May 31, 2011

Excerpts from Richard Hugo's book

I was reading "The Triggering Town" again yesterday while brushing my kitty. I haven't picked it up in a while, so I just opened it up at a point where I'd folded down one of the page corners. It happened to be the chapter called "Statements of Faith."

"Behind several theories of what happens to a poet during the writing of a poem—Eliot's escape from personality, Keats's idea of informing and filling another body, Yeats's notion of the mask, Auden's concept of the poet becoming someone else for the duration of the poem, Valery's idea of a self superior to the self—lies the implied assumption that the self as given is inadequate and will not do.
How you feel about yourself is probably the most important feeling you have. It colors all other feelings, and if you are a poet, it colors your writing. It may account for your writing.
...
Many American poets seem to feel personally worthless unless they write. One can easily imagine that, given the conditions of the mind, the feelings of worthlessness may become indistinguishable from the impulse to write."

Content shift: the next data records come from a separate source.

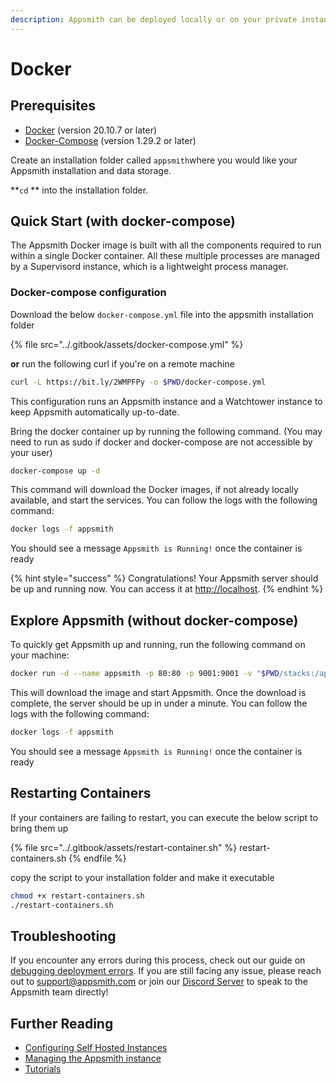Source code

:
 ```yaml
---
description: Appsmith can be deployed locally or on your private instance using Docker
---
```


# Docker

## Prerequisites

* [Docker](https://docs.docker.com/get-docker/) (version 20.10.7 or later)
* [Docker-Compose](https://docs.docker.com/compose/install/) (version 1.29.2 or later)

Create an installation folder called `appsmith`where you would like your Appsmith installation and data storage.

**`cd` ** into the installation folder.

## Quick Start (with docker-compose)

The Appsmith Docker image is built with all the components required to run within a single Docker container. All these multiple processes are managed by a Supervisord instance, which is a lightweight process manager.

### Docker-compose configuration

Download the below `docker-compose.yml` file into the appsmith installation folder

{% file src="../.gitbook/assets/docker-compose.yml" %}

**or** run the following curl if you're on a remote machine

```bash
curl -L https://bit.ly/2WMPFPy -o $PWD/docker-compose.yml
```

This configuration runs an Appsmith instance and a Watchtower instance to keep Appsmith automatically up-to-date.

Bring the docker container up by running the following command. (You may need to run as sudo if docker and docker-compose are not accessible by your user)

```bash
docker-compose up -d
```

This command will download the Docker images, if not already locally available, and start the services. You can follow the logs with the following command:

```bash
docker logs -f appsmith
```

You should see a message `Appsmith is Running!` once the container is ready

{% hint style="success" %}
Congratulations! Your Appsmith server should be up and running now. You can access it at [http://localhost](http://localhost).
{% endhint %}

## Explore Appsmith (without docker-compose)

To quickly get Appsmith up and running, run the following command on your machine:

```bash
docker run -d --name appsmith -p 80:80 -p 9001:9001 -v "$PWD/stacks:/appsmith-stacks" appsmith/appsmith-ce
```

This will download the image and start Appsmith. Once the download is complete, the server should be up in under a minute. You can follow the logs with the following command:

```bash
docker logs -f appsmith
```

You should see a message `Appsmith is Running!` once the container is ready

## Restarting Containers

If your containers are failing to restart, you can execute the below script to bring them up

{% file src="../.gitbook/assets/restart-container.sh" %}
restart-containers.sh
{% endfile %}

copy the script to your installation folder and make it executable

```bash
chmod +x restart-containers.sh
./restart-containers.sh
```

## Troubleshooting

If you encounter any errors during this process, check out our guide on [debugging deployment errors](../troubleshooting-guide/deployment-errors.md). If you are still facing any issue, please reach out to [support@appsmith.com](mailto:support@appsmith.com) or join our [Discord Server](https://discord.com/invite/rBTTVJp) to speak to the Appsmith team directly!

## Further Reading

* [Configuring Self Hosted Instances](instance-configuration/#configuring-docker-installations)
* [Managing the Appsmith instance](instance-management.md)
* [Tutorials](../tutorials/)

So that's been turning over in my mind lately and trying to think of other poets I know personally -- there really aren't many, much less any who have confided this to me. It did make me think of someone who was a quite terrible poet—there are only so many times can you use the word "soul" before people stop taking you seriously. Is it possible that he was far too full of himself to think of poetry as anything other than venting over a broken heart? Is it this one-dimensionality that turns me completely off from his abab quatrains, or causes any new poem he writes to be indistinguishable from all the others?

That is not to say that you need to hate yourself to be a poet, of course. But however you see yourself will inevitably be all over your poems. So try not to think of yourself as such a douchebag hotshot.